Although the present disclosure has been disclosed by the above embodiments, it is not intended to limit the disclosure. Any person skilled in the technical field may make minor modifications and refinements without departing from the spirit and scope of the present disclosure. Therefore, the scope to be protected by the present disclosure shall be defined by the appended claims.

Claims

What is claimed is:

1. An electrical overstress protection device, configured to protect a core circuit, the core circuit receiving a signal through a communication signal terminal, and the electrical overstress protection device comprising:

an impedance switching element, comprising a first terminal and a second terminal, wherein the first terminal of the impedance switching element is coupled to the core circuit; and

an electrical overstress protection element, comprising a first terminal and a second terminal, wherein the first terminal of the electrical overstress protection element is coupled to the second terminal of the impedance switching element, and the second terminal of the electrical overstress protection element is coupled to a reference voltage, wherein

when in a normal operation, the impedance switching element controllably provides a high impedance to be turned off; and

when in an electrical overstress discharge operation, the impedance switching element provides a low impedance to be turned on to release a charge to the reference voltage through the electrical overstress protection element.

2. The electrical overstress protection device as claimed in claim 1, wherein the core circuit comprises a switch element for turning off or turning on the path from the communication signal terminal to receive the signal and to transmit the signal to the core circuit.

3. The electrical overstress protection device as claimed in claim 2, wherein the first terminal of the impedance switching element is coupled between the communication signal terminal and the switch element of the core circuit.

4. The electrical overstress protection device as claimed in claim 1, wherein the core circuit provides a control signal to control the impedance switching element to turn on or turn off, the impedance switching element comprises an impedance switching circuit, and the impedance switching element further comprises a switch driver or an electrical overstress detection circuit;

the impedance switching circuit comprises a first terminal, a second terminal and a control terminal, wherein the first terminal of the impedance switching circuit is coupled to the first terminal of the impedance switching element, and the second terminal of the impedance switching circuit is coupled to the electrical overstress protection element; and

the switch driver comprises an input terminal and an output terminal, wherein the input terminal of the switch driver is coupled to the core circuit to receive the control signal, and the output terminal of the switch driver is coupled to a control terminal of the impedance switching circuit; or

the electrical overstress detection circuit comprises an input terminal and an output terminal, wherein the input terminal is coupled to an input terminal of the core circuit, and the output terminal is coupled to the control terminal of the impedance switching circuit.

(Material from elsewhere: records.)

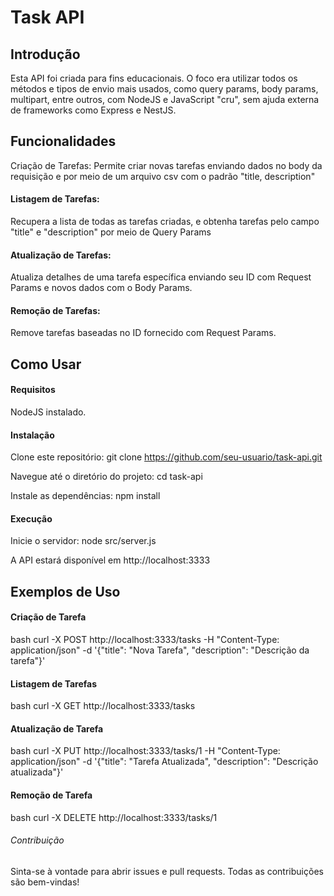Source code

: # Task API
## Introdução
Esta API foi criada para fins educacionais. O foco era utilizar todos os métodos e tipos de envio mais usados, como query params, body params, multipart, entre outros, com NodeJS e JavaScript "cru", sem ajuda externa de frameworks como Express e NestJS.

## Funcionalidades
Criação de Tarefas: 
Permite criar novas tarefas enviando dados no body da requisição e por meio de um arquivo csv com o padrão "title, description"

#### Listagem de Tarefas: 
Recupera a lista de todas as tarefas criadas, e obtenha tarefas pelo campo "title" e "description" por meio de Query Params

#### Atualização de Tarefas: 
Atualiza detalhes de uma tarefa específica enviando seu ID com Request Params e novos dados com o Body Params.

#### Remoção de Tarefas: 
Remove tarefas baseadas no ID fornecido com Request Params.

## Como Usar
#### Requisitos
NodeJS instalado.

#### Instalação
Clone este repositório: git clone https://github.com/seu-usuario/task-api.git

Navegue até o diretório do projeto: cd task-api

Instale as dependências: npm install

#### Execução
Inicie o servidor: node src/server.js

A API estará disponível em http://localhost:3333

## Exemplos de Uso
#### Criação de Tarefa
bash
curl -X POST http://localhost:3333/tasks -H "Content-Type: application/json" -d '{"title": "Nova Tarefa", "description": "Descrição da tarefa"}'
#### Listagem de Tarefas
bash
curl -X GET http://localhost:3333/tasks
#### Atualização de Tarefa
bash
curl -X PUT http://localhost:3333/tasks/1 -H "Content-Type: application/json" -d '{"title": "Tarefa Atualizada", "description": "Descrição atualizada"}'
#### Remoção de Tarefa
bash
curl -X DELETE http://localhost:3333/tasks/1
###### Contribuição
Sinta-se à vontade para abrir issues e pull requests. Todas as contribuições são bem-vindas!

5. The electrical overstress protection device as claimed in claim 4, wherein the electrical overstress detection circuit comprises:

a diode string, wherein an anode terminal of the diode string is coupled to the first terminal of the impedance switching element, and a cathode terminal of the diode string is coupled to the control terminal of the impedance switching circuit.

6. The electrical overstress protection device as claimed in claim 4, wherein the electrical overstress detection circuit comprises:

a resistor, wherein a first terminal of the resistor is coupled to the first terminal of the impedance switching element, and a second terminal of the resistor is coupled to the control terminal of the impedance switching circuit; and

a capacitor, wherein a first terminal of the capacitor is coupled to the control terminal of the impedance switching circuit, and a second terminal of the capacitor is coupled to the reference voltage.

7. The electrical overstress protection device as claimed in claim 4, wherein,

when in the normal operation, the switch driver or the electrical overstress detection circuit turns off the impedance switching circuit; and

when in the electrical overstress discharge operation, one of the switch driver and the electrical overstress detection circuit turns on the impedance switching circuit or turns off and breaks down the impedance switching circuit to release the charge to the reference voltage through the impedance switching circuit and the electrical overstress protection element.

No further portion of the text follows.